Study summary: This study from Simone Ispa-Landa of Northwestern University and Charles E. Loeffler of the University of Pennsylvania explores two issues: first, the evolution of the availability of criminal records over the decades; and second, how individuals with extensive criminal records were impacted compared to those with minor criminal records. The study looks at whether both groups have faced disadvantages in terms of employment, housing and higher education. For the study, Ispa-Landa and Loeffler interviewed 53 men and women living in Chicago and the surrounding area who had sought to have their criminal backgrounds expunged during the summer of 2012. About half (46 percent) of the study’s participants had extensive conviction histories while the other half (54 percent) had minor arrest histories.
Key takeaways from the study:
- One out of three American adults has been involved with the criminal justice system and has a record, even if they were not found guilty of any crime.
- Those with criminal records can no longer easily conceal their contact with the justice system due to the ease and immediacy of internet searches.
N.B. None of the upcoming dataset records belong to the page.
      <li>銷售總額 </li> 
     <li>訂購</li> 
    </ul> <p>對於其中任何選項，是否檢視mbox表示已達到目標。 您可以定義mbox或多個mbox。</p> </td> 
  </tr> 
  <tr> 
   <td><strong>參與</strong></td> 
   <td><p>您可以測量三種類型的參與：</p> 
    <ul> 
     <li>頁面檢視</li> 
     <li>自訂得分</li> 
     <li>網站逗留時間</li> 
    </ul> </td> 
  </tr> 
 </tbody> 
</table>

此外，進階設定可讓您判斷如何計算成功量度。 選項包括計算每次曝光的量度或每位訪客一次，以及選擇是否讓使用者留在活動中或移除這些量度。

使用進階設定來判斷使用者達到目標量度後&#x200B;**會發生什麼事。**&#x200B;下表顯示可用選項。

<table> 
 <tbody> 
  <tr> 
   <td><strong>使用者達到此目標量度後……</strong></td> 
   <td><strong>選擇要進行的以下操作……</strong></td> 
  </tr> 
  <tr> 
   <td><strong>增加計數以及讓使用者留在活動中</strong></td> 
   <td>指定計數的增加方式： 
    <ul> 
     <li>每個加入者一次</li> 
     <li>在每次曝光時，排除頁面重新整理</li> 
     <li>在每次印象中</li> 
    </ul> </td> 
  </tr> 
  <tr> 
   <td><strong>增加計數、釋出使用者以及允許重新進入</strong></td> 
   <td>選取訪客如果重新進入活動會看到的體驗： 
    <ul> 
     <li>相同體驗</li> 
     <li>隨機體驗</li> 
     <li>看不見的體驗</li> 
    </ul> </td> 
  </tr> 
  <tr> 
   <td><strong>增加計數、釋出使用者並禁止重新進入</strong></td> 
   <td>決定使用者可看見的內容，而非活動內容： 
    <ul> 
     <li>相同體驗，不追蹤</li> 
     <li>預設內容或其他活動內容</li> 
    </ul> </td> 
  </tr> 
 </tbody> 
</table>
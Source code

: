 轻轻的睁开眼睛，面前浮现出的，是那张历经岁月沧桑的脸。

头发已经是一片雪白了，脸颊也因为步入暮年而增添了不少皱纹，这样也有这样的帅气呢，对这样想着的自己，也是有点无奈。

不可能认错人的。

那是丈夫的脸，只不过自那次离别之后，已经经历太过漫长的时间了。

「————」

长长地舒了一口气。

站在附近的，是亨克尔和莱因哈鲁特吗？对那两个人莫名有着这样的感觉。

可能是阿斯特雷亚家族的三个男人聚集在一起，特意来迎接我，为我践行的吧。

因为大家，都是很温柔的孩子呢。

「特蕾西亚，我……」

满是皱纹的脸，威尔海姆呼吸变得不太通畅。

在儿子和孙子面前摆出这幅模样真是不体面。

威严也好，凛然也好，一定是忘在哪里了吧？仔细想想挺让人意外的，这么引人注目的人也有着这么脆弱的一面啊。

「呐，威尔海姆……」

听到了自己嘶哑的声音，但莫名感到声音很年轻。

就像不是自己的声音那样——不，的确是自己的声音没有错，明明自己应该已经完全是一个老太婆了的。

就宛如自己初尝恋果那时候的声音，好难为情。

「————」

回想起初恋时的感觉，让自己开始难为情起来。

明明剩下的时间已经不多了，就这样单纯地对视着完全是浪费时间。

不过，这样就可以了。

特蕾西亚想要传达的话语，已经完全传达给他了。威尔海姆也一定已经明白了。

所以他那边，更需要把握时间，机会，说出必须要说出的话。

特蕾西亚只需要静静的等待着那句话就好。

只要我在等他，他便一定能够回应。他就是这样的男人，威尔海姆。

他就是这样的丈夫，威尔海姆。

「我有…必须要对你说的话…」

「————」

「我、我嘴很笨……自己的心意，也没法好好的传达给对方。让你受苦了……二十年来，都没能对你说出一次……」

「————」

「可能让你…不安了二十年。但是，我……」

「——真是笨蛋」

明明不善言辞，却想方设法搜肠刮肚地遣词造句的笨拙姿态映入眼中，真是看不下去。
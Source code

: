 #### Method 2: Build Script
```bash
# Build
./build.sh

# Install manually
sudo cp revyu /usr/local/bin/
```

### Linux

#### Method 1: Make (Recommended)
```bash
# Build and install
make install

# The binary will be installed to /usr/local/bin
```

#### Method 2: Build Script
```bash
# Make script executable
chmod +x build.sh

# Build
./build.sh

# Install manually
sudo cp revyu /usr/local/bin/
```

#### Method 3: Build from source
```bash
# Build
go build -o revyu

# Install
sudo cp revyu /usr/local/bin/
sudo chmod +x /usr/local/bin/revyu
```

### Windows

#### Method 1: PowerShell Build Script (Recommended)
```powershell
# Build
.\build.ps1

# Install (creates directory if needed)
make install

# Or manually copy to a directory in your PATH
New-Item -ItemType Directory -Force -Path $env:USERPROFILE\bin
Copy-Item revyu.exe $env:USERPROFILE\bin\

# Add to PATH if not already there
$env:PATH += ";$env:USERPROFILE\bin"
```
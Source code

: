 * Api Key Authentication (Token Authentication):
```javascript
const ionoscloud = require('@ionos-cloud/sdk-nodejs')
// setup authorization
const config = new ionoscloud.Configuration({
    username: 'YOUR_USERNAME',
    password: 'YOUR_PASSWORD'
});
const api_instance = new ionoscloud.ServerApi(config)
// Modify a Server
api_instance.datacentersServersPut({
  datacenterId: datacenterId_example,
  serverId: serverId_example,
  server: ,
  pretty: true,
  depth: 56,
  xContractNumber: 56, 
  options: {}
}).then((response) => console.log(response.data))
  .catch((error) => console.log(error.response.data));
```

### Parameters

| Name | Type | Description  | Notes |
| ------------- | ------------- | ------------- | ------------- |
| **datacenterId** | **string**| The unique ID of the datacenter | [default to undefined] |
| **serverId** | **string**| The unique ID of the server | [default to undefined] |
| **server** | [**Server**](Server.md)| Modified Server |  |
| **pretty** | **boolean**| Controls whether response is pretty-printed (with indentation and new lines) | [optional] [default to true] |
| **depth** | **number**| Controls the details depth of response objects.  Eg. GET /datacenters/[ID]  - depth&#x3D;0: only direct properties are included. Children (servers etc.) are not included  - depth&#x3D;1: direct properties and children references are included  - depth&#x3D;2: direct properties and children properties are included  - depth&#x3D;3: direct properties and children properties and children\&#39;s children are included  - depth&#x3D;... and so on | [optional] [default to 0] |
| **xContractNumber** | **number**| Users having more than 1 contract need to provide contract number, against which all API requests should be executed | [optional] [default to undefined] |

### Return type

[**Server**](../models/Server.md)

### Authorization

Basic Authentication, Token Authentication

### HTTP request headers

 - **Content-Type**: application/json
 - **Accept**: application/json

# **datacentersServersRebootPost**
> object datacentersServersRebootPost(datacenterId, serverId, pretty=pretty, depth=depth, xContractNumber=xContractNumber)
Since the 1990s, criminal justice agencies have been posting their databases online. Private companies purchase and aggregate the databases and then sell them at low-cost to employers, landlords and others. Therefore, the decentralized release of this personal background information exacerbates the challenge of trying to remove out-of-date or inaccurate information that could potentially impact an individual’s upward mobility.
- Almost half — 49 percent — of black males are arrested by age 23, compared with 38 percent of white males. Black males with criminal backgrounds are judged more harshly by employers than their white counterparts.
- Most states — 45 of them — and the District of Columbia allow criminal records to be expunged or sealed, although some states have more restrictions than others.
- Of the study participants, 89 percent reported ongoing criminal stigmatization. Those with extensive arrest histories and those with minor ones shared experiences of being blocked from jobs, housing, college programs and financial aid because of their criminal backgrounds. “Blocked opportunities were a pervasive theme in their accounts, and this was true whether their criminal record histories were extensive or minor.”
Helpful resources for reporters writing about this issue:
- A 2009 study published in the Annals of the American Academy of Political and Social Science, “Sequencing Disadvantage: Barriers to Employment Facing Young Black and White Men with Criminal Records,” indicates that it is more difficult for black ex-offenders to secure job interviews and jobs than white ex-offenders.
- A 2008 essay from Harvard University sociology professor Bruce Western, “Criminal Background Checks and Employment among Workers with Criminal Records,” suggests that limiting background checks “may have only modest effects on improving employment among individuals with criminal records. Instead, real social investments that build skills and improve health and well-being more directly redress the greatest obstacles to employment among individuals with criminal records.”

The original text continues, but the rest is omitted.